WHAT IS BEING ASKED
Leaving out the pictures, retype the lines from the beginning of the listing through the line containing "I'm Muhammed, a".

RECORDS SUPPLIED
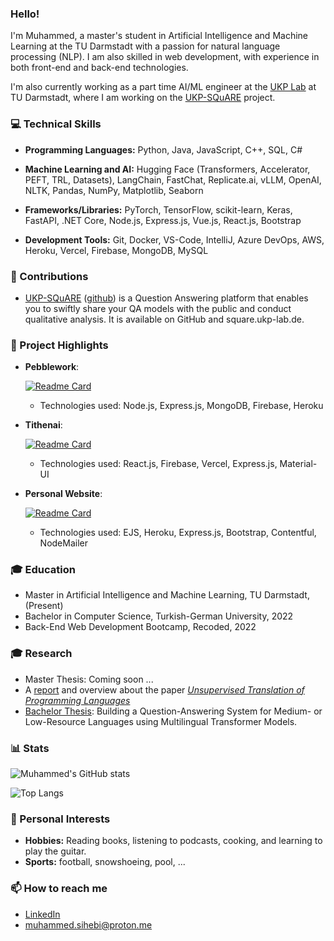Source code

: ### **Hello!**

I'm Muhammed, a master's student in Artificial Intelligence and Machine Learning at the TU Darmstadt with a passion for natural language processing (NLP). I am also skilled in web development, with experience in both front-end and back-end technologies.

I'm also currently working as a part time AI/ML engineer at the [UKP Lab](https://www.ukp.tu-darmstadt.de/) at TU Darmstadt, where I am working on the [UKP-SQuARE](https://square.ukp-lab.de) project.

### **💻 Technical Skills**

- **Programming Languages:** Python, Java, JavaScript, C++, SQL, C#
- **Machine Learning and AI:** Hugging Face (Transformers, Accelerator, PEFT, TRL, Datasets), LangChain, FastChat, Replicate.ai, vLLM, OpenAI, NLTK, Pandas, NumPy, Matplotlib, Seaborn
- **Frameworks/Libraries:** PyTorch, TensorFlow, scikit-learn, Keras, FastAPI, .NET Core, Node.js, Express.js, Vue.js, React.js, Bootstrap

- **Development Tools:** Git, Docker, VS-Code, IntelliJ, Azure DevOps, AWS, Heroku, Vercel, Firebase, MongoDB, MySQL

### **🤝 Contributions**

- [UKP-SQuARE](https://square.ukp-lab.de) ([github](https://github.com/UKP-SQuARE)) is a Question Answering platform that enables you to swiftly share your QA models with the public and conduct qualitative analysis. It is available on GitHub and square.ukp-lab.de.

### **🌟 Project Highlights**

- **Pebblework**:  

    [![Readme Card](https://github-readme-stats.vercel.app/api/pin/?username=muhammed-shihebi&repo=backend-capstone-turkey-pebble-work&theme=tokyonight)](https://github.com/muhammed-shihebi/backend-capstone-turkey-pebble-work)

  - Technologies used: Node.js, Express.js, MongoDB, Firebase, Heroku

- **Tithenai**:

    [![Readme Card](https://github-readme-stats.vercel.app/api/pin/?username=muhammed-shihebi&repo=tithenai&theme=tokyonight)](https://github.com/muhammed-shihebi/tithenai)
    - Technologies used: React.js, Firebase, Vercel, Express.js, Material-UI

- **Personal Website**:

    [![Readme Card](https://github-readme-stats.vercel.app/api/pin/?username=muhammed-shihebi&repo=personal-website&theme=tokyonight)](https://github.com/muhammed-shihebi/personal-website)
    - Technologies used: EJS, Heroku, Express.js, Bootstrap, Contentful, NodeMailer

### **🎓 Education**

- Master in Artificial Intelligence and Machine Learning, TU Darmstadt, (Present)
- Bachelor in Computer Science, Turkish-German University, 2022
- Back-End Web Development Bootcamp, Recoded, 2022

### **🎓 Research**

- Master Thesis: Coming soon ...
- A [report](https://drive.google.com/file/d/1KYouxCw3UESN8K6bPGlPXiRsI4e9JH4F/view?usp=share_link) and overview about the paper [*Unsupervised Translation of Programming Languages*](https://arxiv.org/abs/2006.03511)
- [Bachelor Thesis](https://drive.google.com/file/d/1oLJV-9e27A1toQd_YaPPhyD92O7LYpty/view): Building a Question-Answering System for Medium- or Low-Resource Languages using Multilingual Transformer Models.

### **📊 Stats**

![Muhammed's GitHub stats](https://github-readme-stats.vercel.app/api?username=muhammed-shihebi&show_icons=true&theme=tokyonight&hide_title=True)

![Top Langs](https://github-readme-stats.vercel.app/api/top-langs/?username=muhammed-shihebi&theme=tokyonight)

### **🎉 Personal Interests**

- **Hobbies:** Reading books, listening to podcasts, cooking, and learning to play the guitar.
- **Sports:** football, snowshoeing, pool, ...

### **📫 How to reach me**
- [LinkedIn](https://www.linkedin.com/in/muhammed-sihebi/)
- [muhammed.sihebi@proton.me](mailto:muhammed.sihebi@proton.me)
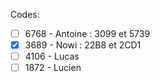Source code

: Codes:
- [ ] 6768 - Antoine : 3099 et 5739
- [x] 3689 - Nowi : 22B8 et 2CD1
- [ ] 4106 - Lucas
- [ ] 1872 - Lucien
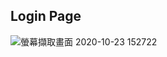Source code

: ## Login Page
  ![螢幕擷取畫面 2020-10-23 152722](https://user-images.githubusercontent.com/53148219/96969386-08d47480-1545-11eb-8bd5-329d21d30bfd.jpg)
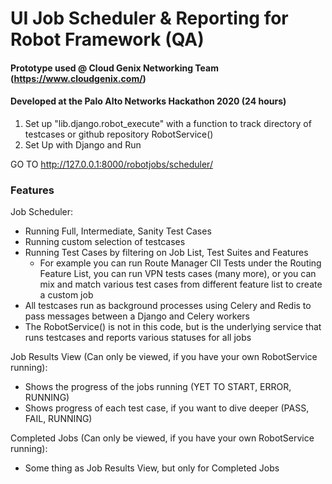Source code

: 

# UI Job Scheduler & Reporting for Robot Framework (QA) 
#### Prototype used @ Cloud Genix Networking Team (https://www.cloudgenix.com/)
#### Developed at the Palo Alto Networks Hackathon 2020 (24 hours)

1) Set up "lib.django.robot_execute" with a function to track directory of testcases or github repository RobotService()
2) Set Up with Django and Run

GO TO http://127.0.0.1:8000/robotjobs/scheduler/

### Features
Job Scheduler: 
- Running Full, Intermediate, Sanity Test Cases
- Running custom selection of testcases
- Running Test Cases by filtering on Job List, Test Suites and Features
  - For example you can run Route Manager ClI Tests under the Routing Feature List, you can run VPN tests cases (many more), or you can mix and match various test       cases from different feature list to create a custom job
- All testcases run as background processes using Celery and Redis to pass messages between a Django and Celery workers
- The RobotService() is not in this code, but is the underlying service that runs testcases and reports various statuses for all jobs

Job Results View (Can only be viewed, if you have your own RobotService running):
- Shows the progress of the jobs running (YET TO START, ERROR, RUNNING) 
- Shows progress of each test case, if you want to dive deeper (PASS, FAIL,  RUNNING)

Completed Jobs (Can only be viewed, if you have your own RobotService running): 
- Some thing as Job Results View, but only for Completed Jobs


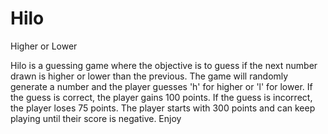 # Hilo
Higher or Lower

Hilo is a guessing game where the objective is to guess if the next number drawn is higher or lower than the previous.
The game will randomly generate a number and the player guesses 'h' for higher or 'l' for lower.
If the guess is correct, the player gains 100 points.
If the guess is incorrect, the player loses 75 points.
The player starts with 300 points and can keep playing until their score is negative.
Enjoy
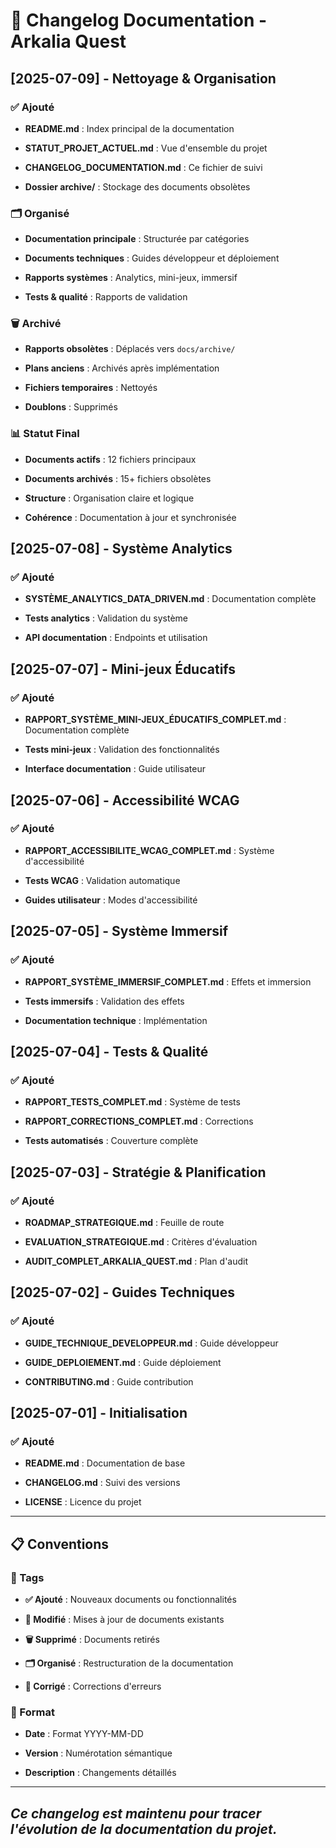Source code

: 

# 📝 Changelog Documentation - Arkalia Quest



## [2025-07-09] - Nettoyage & Organisation



### ✅ Ajouté



- **README.md** : Index principal de la documentation



- **STATUT_PROJET_ACTUEL.md** : Vue d'ensemble du projet



- **CHANGELOG_DOCUMENTATION.md** : Ce fichier de suivi



- **Dossier archive/** : Stockage des documents obsolètes



### 🗂️ Organisé



- **Documentation principale** : Structurée par catégories



- **Documents techniques** : Guides développeur et déploiement



- **Rapports systèmes** : Analytics, mini-jeux, immersif



- **Tests & qualité** : Rapports de validation



### 🗑️ Archivé



- **Rapports obsolètes** : Déplacés vers `docs/archive/`



- **Plans anciens** : Archivés après implémentation



- **Fichiers temporaires** : Nettoyés



- **Doublons** : Supprimés



### 📊 Statut Final



- **Documents actifs** : 12 fichiers principaux



- **Documents archivés** : 15+ fichiers obsolètes



- **Structure** : Organisation claire et logique



- **Cohérence** : Documentation à jour et synchronisée



## [2025-07-08] - Système Analytics



### ✅ Ajouté



- **SYSTÈME_ANALYTICS_DATA_DRIVEN.md** : Documentation complète



- **Tests analytics** : Validation du système



- **API documentation** : Endpoints et utilisation



## [2025-07-07] - Mini-jeux Éducatifs



### ✅ Ajouté



- **RAPPORT_SYSTÈME_MINI-JEUX_ÉDUCATIFS_COMPLET.md** : Documentation complète



- **Tests mini-jeux** : Validation des fonctionnalités



- **Interface documentation** : Guide utilisateur



## [2025-07-06] - Accessibilité WCAG



### ✅ Ajouté



- **RAPPORT_ACCESSIBILITE_WCAG_COMPLET.md** : Système d'accessibilité



- **Tests WCAG** : Validation automatique



- **Guides utilisateur** : Modes d'accessibilité



## [2025-07-05] - Système Immersif



### ✅ Ajouté



- **RAPPORT_SYSTÈME_IMMERSIF_COMPLET.md** : Effets et immersion



- **Tests immersifs** : Validation des effets



- **Documentation technique** : Implémentation



## [2025-07-04] - Tests & Qualité



### ✅ Ajouté



- **RAPPORT_TESTS_COMPLET.md** : Système de tests



- **RAPPORT_CORRECTIONS_COMPLET.md** : Corrections



- **Tests automatisés** : Couverture complète



## [2025-07-03] - Stratégie & Planification



### ✅ Ajouté



- **ROADMAP_STRATEGIQUE.md** : Feuille de route



- **EVALUATION_STRATEGIQUE.md** : Critères d'évaluation



- **AUDIT_COMPLET_ARKALIA_QUEST.md** : Plan d'audit



## [2025-07-02] - Guides Techniques



### ✅ Ajouté



- **GUIDE_TECHNIQUE_DEVELOPPEUR.md** : Guide développeur



- **GUIDE_DEPLOIEMENT.md** : Guide déploiement



- **CONTRIBUTING.md** : Guide contribution



## [2025-07-01] - Initialisation



### ✅ Ajouté



- **README.md** : Documentation de base



- **CHANGELOG.md** : Suivi des versions



- **LICENSE** : Licence du projet


---


## 📋 Conventions



### 🔖 Tags



- **✅ Ajouté** : Nouveaux documents ou fonctionnalités



- **🔄 Modifié** : Mises à jour de documents existants



- **🗑️ Supprimé** : Documents retirés



- **🗂️ Organisé** : Restructuration de la documentation



- **🐛 Corrigé** : Corrections d'erreurs



### 📅 Format



- **Date** : Format YYYY-MM-DD



- **Version** : Numérotation sémantique



- **Description** : Changements détaillés


---

## *Ce changelog est maintenu pour tracer l'évolution de la documentation du projet.*
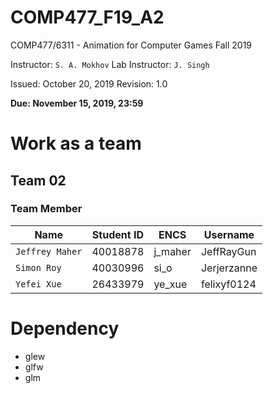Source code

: # COMP477_F19_A2
COMP477/6311  -  Animation for Computer Games Fall 2019

Instructor: `S. A. Mokhov`
Lab Instructor: `J. Singh`

Issued: October 20, 2019 
Revision: 1.0 

**Due: November 15, 2019, 23:59**

# Work as a team

## Team 02

### Team Member
| Name | Student ID | ENCS | Username |
| --- | --- | --- | --- |
| `Jeffrey Maher`| 40018878 | j_maher | JeffRayGun |
| `Simon Roy` | 40030996 | si_o | Jerjerzanne |
| `Yefei Xue` | 26433979 | ye_xue | felixyf0124 |


# Dependency 

 - glew
 - glfw
 - glm
 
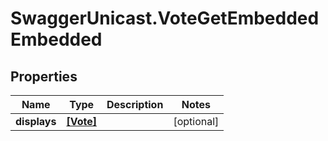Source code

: # SwaggerUnicast.VoteGetEmbeddedEmbedded

## Properties

Name | Type | Description | Notes
------------ | ------------- | ------------- | -------------
**displays** | [**[Vote]**](Vote.md) |  | [optional] 


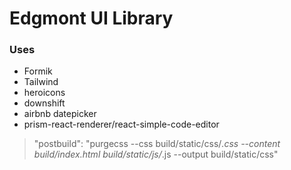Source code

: # Edgmont UI Library

### Uses

- Formik
- Tailwind
- heroicons
- downshift
- airbnb datepicker
- prism-react-renderer/react-simple-code-editor

> "postbuild": "purgecss --css build/static/css/_.css --content build/index.html build/static/js/_.js --output build/static/css"
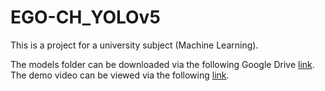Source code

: # EGO-CH_YOLOv5
 
This is a project for a university subject (Machine Learning).

The models folder can be downloaded via the following Google Drive [link](https://drive.google.com/file/d/1pU-v8XTwU8DCGeh74Iuu5z3ldPYfONsW/view?usp=sharing).\
The demo video can be viewed via the following [link](https://drive.google.com/file/d/1wMp-dcXQk-Ox_XaCWhIafwE1swv4gxhl/view?usp=sharing).
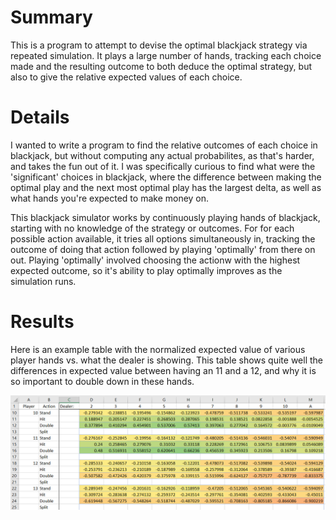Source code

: # Summary 
This is a program to attempt to devise the optimal blackjack strategy via repeated simulation. It plays a large number of hands, tracking each choice made and the resulting outcome to both deduce the optimal strategy, but also to give the relative expected values of each choice.

# Details
I wanted to write a program to find the relative outcomes of each choice in blackjack, but without computing any actual probabilites, as that's harder, and takes the fun out of it.  I was specifically curious to find what were the 'significant' choices in blackjack, where the difference between making the optimal play and the next most optimal play has the largest delta, as well as what hands you're expected to make money on.

This blackjack simulator works by continuously playing hands of blackjack, starting with no knowledge of the strategy or outcomes.  For for each possible action available, it tries all options simultaneously in, tracking the outcome of doing that action followed by playing 'optimally' from there on out.  Playing 'optimally' involved choosing the actionw with the highest expected outcome, so it's ability to play optimally improves as the simulation runs.

# Results

Here is an example table with the normalized expected value of various player hands vs. what the dealer is showing.  This table shows quite well the differences in expected value between having an 11 and a 12, and why it is so important to double down in these hands.

![Example results](Assets/OutputTable_formatted.png)
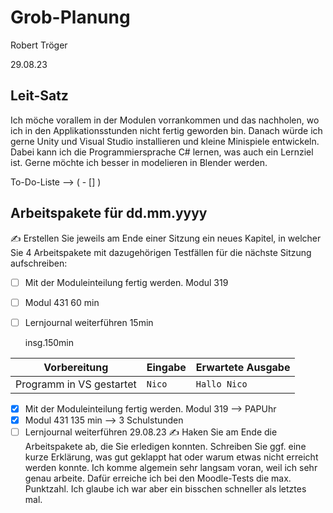 # Grob-Planung

Robert Tröger

29.08.23

## Leit-Satz

Ich möche vorallem in der Modulen vorrankommen und das nachholen, wo ich in den Applikationsstunden nicht fertig geworden bin. Danach würde ich gerne Unity und Visual Studio installieren und kleine Minispiele entwickeln. Dabei kann ich die Programmiersprache C# lernen, was auch ein Lernziel ist. Gerne möchte ich besser in modelieren in Blender werden.

To-Do-Liste --> ( - [] )

## Arbeitspakete für dd.mm.yyyy

✍️ Erstellen Sie jeweils am Ende einer Sitzung ein neues Kapitel, in welcher Sie 4 Arbeitspakete mit dazugehörigen Testfällen für die nächste Sitzung aufschreiben:

- [ ] Mit der Moduleinteilung fertig werden. Modul 319 
- [ ] Modul 431 60 min 
- [ ] Lernjournal weiterführen 15min
      
  
  
  
  insg.150min

| Vorbereitung             | Eingabe | Erwartete Ausgabe |
| ------------------------ | ------- | ----------------- |
| Programm in VS gestartet | `Nico`  | `Hallo Nico`      |



- [x] Mit der Moduleinteilung fertig werden. Modul 319 --> PAPUhr
- [X] Modul 431    135 min --> 3 Schulstunden
- [ ] Lernjournal weiterführen
29.08.23
✍️ Haken Sie am Ende die Arbeitspakete ab, die Sie erledigen konnten. Schreiben Sie ggf. eine kurze Erklärung, was gut geklappt hat oder warum etwas nicht erreicht werden konnte.
Ich komme algemein sehr langsam voran, weil ich sehr genau arbeite. Dafür erreiche ich bei den Moodle-Tests die max. Punktzahl. Ich glaube ich war aber ein bisschen schneller als letztes mal.
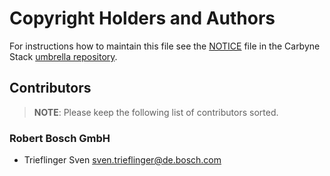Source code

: # Copyright Holders and Authors

For instructions how to maintain this file see the
[NOTICE](https://github.com/carbynestack/carbynestack/blob/master/NOTICE.md)
file in the Carbyne Stack
[umbrella repository](https://github.com/carbynestack/carbynestack).

## Contributors

> **NOTE**: Please keep the following list of contributors sorted.

### Robert Bosch GmbH

- Trieflinger Sven
  [sven.trieflinger@de.bosch.com](mailto:sven.trieflinger@de.bosch.com)
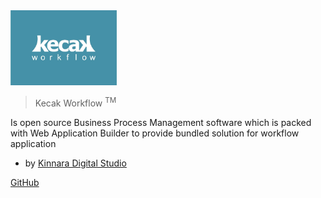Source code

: <img src="https://raw.githubusercontent.com/kinnara-digital-studio/kecak-workflow/master/docs/assets/KecakLogo.jpg" height="120" alt="Kecak" />


> Kecak Workflow <sup><h8>TM</h8></sup>

Is open source Business Process Management software which is packed with Web Application Builder to provide bundled solution for workflow application

- by [Kinnara Digital Studio](https://kinnarastudio.com/)



[GitHub](https://github.com/kinnara-digital-studio/kecak-workflow/)
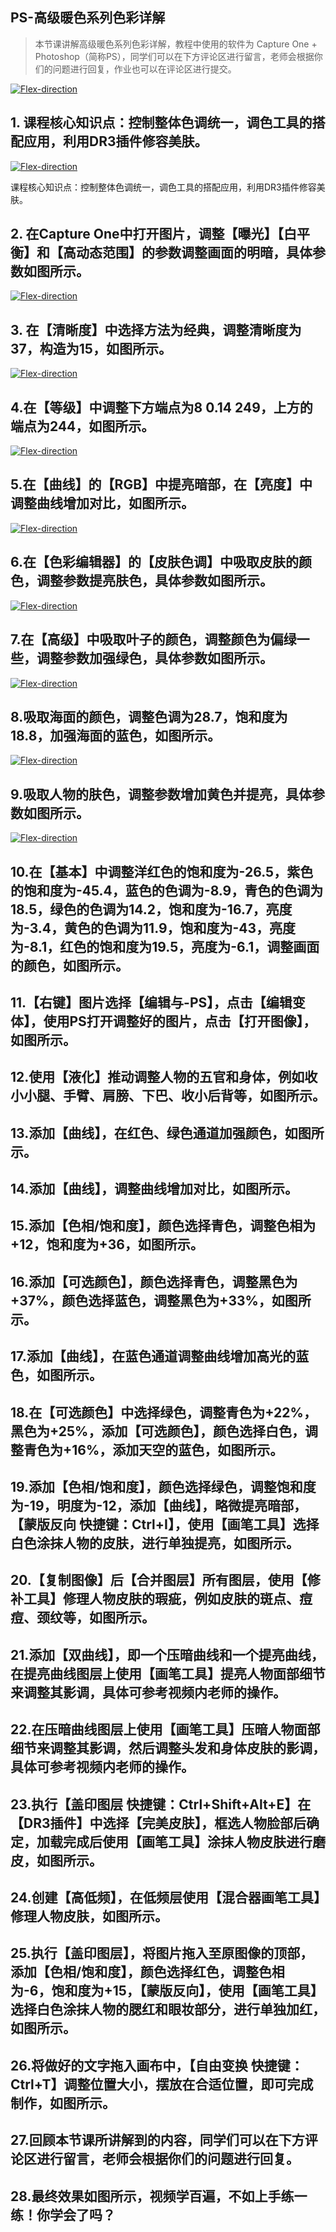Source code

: ## PS-高级暖色系列色彩详解
> 本节课讲解高级暖色系列色彩详解，教程中使用的软件为 Capture One + Photoshop（简称PS），同学们可以在下方评论区进行留言，老师会根据你们的问题进行回复，作业也可以在评论区进行提交。


<a data-fancybox title="Flex-direction" href="/webp1.webp">![Flex-direction](/webp1.webp)</a>

## 1. 课程核心知识点：控制整体色调统一，调色工具的搭配应用，利用DR3插件修容美肤。

<a data-fancybox title="Flex-direction" href="/webp2.webp">![Flex-direction](/webp2.webp)</a>

课程核心知识点：控制整体色调统一，调色工具的搭配应用，利用DR3插件修容美肤。

## 2. 在Capture One中打开图片，调整【曝光】【白平衡】和【高动态范围】的参数调整画面的明暗，具体参数如图所示。

<a data-fancybox title="Flex-direction" href="/webp3.webp">![Flex-direction](/webp3.webp)</a>

## 3. 在【清晰度】中选择方法为经典，调整清晰度为37，构造为15，如图所示。

<a data-fancybox title="Flex-direction" href="/webp4.webp">![Flex-direction](/webp4.webp)</a>

## 4.在【等级】中调整下方端点为8 0.14 249，上方的端点为244，如图所示。

<a data-fancybox title="Flex-direction" href="/webp5.webp">![Flex-direction](/webp5.webp)</a>

## 5.在【曲线】的【RGB】中提亮暗部，在【亮度】中调整曲线增加对比，如图所示。
<a data-fancybox title="Flex-direction" href="/webp6.webp">![Flex-direction](/webp6.webp)</a>

## 6.在【色彩编辑器】的【皮肤色调】中吸取皮肤的颜色，调整参数提亮肤色，具体参数如图所示。
<a data-fancybox title="Flex-direction" href="/webp7.webp">![Flex-direction](/webp7.webp)</a>

## 7.在【高级】中吸取叶子的颜色，调整颜色为偏绿一些，调整参数加强绿色，具体参数如图所示。
<a data-fancybox title="Flex-direction" href="/webp8.webp">![Flex-direction](/webp8.webp)</a>

## 8.吸取海面的颜色，调整色调为28.7，饱和度为18.8，加强海面的蓝色，如图所示。
<a data-fancybox title="Flex-direction" href="/webp9.webp">![Flex-direction](/webp9.webp)</a>

## 9.吸取人物的肤色，调整参数增加黄色并提亮，具体参数如图所示。
<a data-fancybox title="Flex-direction" href="/webp9.webp">![Flex-direction](/webp9.webp)</a>

## 10.在【基本】中调整洋红色的饱和度为-26.5，紫色的饱和度为-45.4，蓝色的色调为-8.9，青色的色调为18.5，绿色的色调为14.2，饱和度为-16.7，亮度为-3.4，黄色的色调为11.9，饱和度为-43，亮度为-8.1，红色的饱和度为19.5，亮度为-6.1，调整画面的颜色，如图所示。





## 11.【右键】图片选择【编辑与-PS】，点击【编辑变体】，使用PS打开调整好的图片，点击【打开图像】，如图所示。





## 12.使用【液化】推动调整人物的五官和身体，例如收小小腿、手臂、肩膀、下巴、收小后背等，如图所示。





## 13.添加【曲线】，在红色、绿色通道加强颜色，如图所示。





## 14.添加【曲线】，调整曲线增加对比，如图所示。





## 15.添加【色相/饱和度】，颜色选择青色，调整色相为+12，饱和度为+36，如图所示。





## 16.添加【可选颜色】，颜色选择青色，调整黑色为+37%，颜色选择蓝色，调整黑色为+33%，如图所示。





## 17.添加【曲线】，在蓝色通道调整曲线增加高光的蓝色，如图所示。





## 18.在【可选颜色】中选择绿色，调整青色为+22%，黑色为+25%，添加【可选颜色】，颜色选择白色，调整青色为+16%，添加天空的蓝色，如图所示。





## 19.添加【色相/饱和度】，颜色选择绿色，调整饱和度为-19，明度为-12，添加【曲线】，略微提亮暗部，【蒙版反向 快捷键：Ctrl+I】，使用【画笔工具】选择白色涂抹人物的皮肤，进行单独提亮，如图所示。





## 20.【复制图像】后【合并图层】所有图层，使用【修补工具】修理人物皮肤的瑕疵，例如皮肤的斑点、痘痘、颈纹等，如图所示。





## 21.添加【双曲线】，即一个压暗曲线和一个提亮曲线，在提亮曲线图层上使用【画笔工具】提亮人物面部细节来调整其影调，具体可参考视频内老师的操作。





## 22.在压暗曲线图层上使用【画笔工具】压暗人物面部细节来调整其影调，然后调整头发和身体皮肤的影调，具体可参考视频内老师的操作。





## 23.执行【盖印图层 快捷键：Ctrl+Shift+Alt+E】在【DR3插件】中选择【完美皮肤】，框选人物脸部后确定，加载完成后使用【画笔工具】涂抹人物皮肤进行磨皮，如图所示。





## 24.创建【高低频】，在低频层使用【混合器画笔工具】修理人物皮肤，如图所示。





## 25.执行【盖印图层】，将图片拖入至原图像的顶部，添加【色相/饱和度】，颜色选择红色，调整色相为-6，饱和度为+15，【蒙版反向】，使用【画笔工具】选择白色涂抹人物的腮红和眼妆部分，进行单独加红，如图所示。





## 26.将做好的文字拖入画布中，【自由变换 快捷键：Ctrl+T】调整位置大小，摆放在合适位置，即可完成制作，如图所示。





## 27.回顾本节课所讲解到的内容，同学们可以在下方评论区进行留言，老师会根据你们的问题进行回复。





## 28.最终效果如图所示，视频学百遍，不如上手练一练！你学会了吗？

TASK SOLUTION
Source code

: ### **Hello!**

I'm Muhammed, a master's student in Artificial Intelligence and Machine Learning at the TU Darmstadt with a passion for natural language processing (NLP). I am also skilled in web development, with experience in both front-end and back-end technologies.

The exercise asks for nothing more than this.